W3C home > Mailing lists > Public > w3c-ietf-xmldsig@w3.org > April to June 2000

Attribute normalization

From: Kevin Regan <kevinr@valicert.com>
Date: Fri, 23 Jun 2000 15:26:23 -0700
To: John Boyer <jboyer@PureEdge.com>
Cc: w3c-ietf-xmldsig@w3.org
Message-id: <27FF4FAEA8CDD211B97E00902745CBE2015B7ADA@seine.valicert.com>

I have a question on section 4 of the XML C14N spec.  In this section,
it mentions the normalization of attributes:


Namespace and Attribute Nodes- a space, the node's QName, an equals
sign, an open double quote, the modified string value, and a close
double quote.

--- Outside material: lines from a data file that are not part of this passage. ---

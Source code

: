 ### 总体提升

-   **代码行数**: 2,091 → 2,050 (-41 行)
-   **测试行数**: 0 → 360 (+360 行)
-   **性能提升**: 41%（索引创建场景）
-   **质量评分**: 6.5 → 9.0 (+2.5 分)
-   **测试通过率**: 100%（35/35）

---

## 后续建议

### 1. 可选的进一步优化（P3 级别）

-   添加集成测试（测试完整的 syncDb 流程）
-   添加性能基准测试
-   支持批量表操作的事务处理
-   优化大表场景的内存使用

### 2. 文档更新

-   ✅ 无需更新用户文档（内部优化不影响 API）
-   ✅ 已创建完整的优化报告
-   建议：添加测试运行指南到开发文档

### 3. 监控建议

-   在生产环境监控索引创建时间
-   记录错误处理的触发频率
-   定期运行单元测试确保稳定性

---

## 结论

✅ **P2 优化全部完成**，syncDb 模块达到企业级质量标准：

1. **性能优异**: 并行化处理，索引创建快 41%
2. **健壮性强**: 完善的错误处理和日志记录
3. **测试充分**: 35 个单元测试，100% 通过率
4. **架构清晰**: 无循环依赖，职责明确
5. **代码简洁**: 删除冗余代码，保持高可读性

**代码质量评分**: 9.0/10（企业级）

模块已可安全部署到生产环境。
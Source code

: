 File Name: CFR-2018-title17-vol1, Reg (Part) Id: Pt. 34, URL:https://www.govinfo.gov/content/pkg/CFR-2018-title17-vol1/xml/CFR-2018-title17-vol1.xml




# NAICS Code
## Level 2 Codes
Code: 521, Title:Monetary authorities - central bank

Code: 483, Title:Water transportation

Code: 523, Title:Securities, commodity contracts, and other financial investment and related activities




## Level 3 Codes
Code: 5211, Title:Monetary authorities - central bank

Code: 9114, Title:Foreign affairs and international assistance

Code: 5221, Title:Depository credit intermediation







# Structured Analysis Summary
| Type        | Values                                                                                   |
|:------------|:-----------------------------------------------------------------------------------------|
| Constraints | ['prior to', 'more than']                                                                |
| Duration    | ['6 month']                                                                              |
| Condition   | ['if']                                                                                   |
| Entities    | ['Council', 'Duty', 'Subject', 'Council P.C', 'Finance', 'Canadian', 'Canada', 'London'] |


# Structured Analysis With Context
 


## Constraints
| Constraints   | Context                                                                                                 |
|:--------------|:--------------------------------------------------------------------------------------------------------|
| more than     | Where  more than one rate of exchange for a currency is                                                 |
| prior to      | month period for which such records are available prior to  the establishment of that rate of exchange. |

The string value of the node is modified by replacing all
ampersands (&) with &amp;, all double quote characters with &quot;, and
the whitespace characters #x9, #xA, and #xD, with character references.
The character references are written in uppercase hexadecimal with no
leading zeroes (for example, #xD is represented by the character


However, when an XML processor reads in and parses an XML document, it
do the following (from XML 1.0 spec, section 3.3.3):


3.3.3 Attribute-Value Normalization
Before the value of an attribute is passed to the application or checked
for validity, the XML processor must normalize it as follows: 

-- a character reference is processed by appending the referenced
character to the attribute value 
-- an entity reference is processed by recursively processing the
replacement text of the entity 
-- a whitespace character (#x20, #xD, #xA, #x9) is processed by
appending #x20 to the normalized value, except that only a single #x20
is appended for a "#xD#xA" sequence that is part of an external parsed
entity or the literal entity value of an internal parsed entity 
--other characters are processed by appending them to the normalized

If the declared value is not CDATA, then the XML processor must further
process the normalized attribute value by discarding any leading and
trailing space (#x20) characters, and by replacing sequences of space
(#x20) characters by a single space (#x20) character.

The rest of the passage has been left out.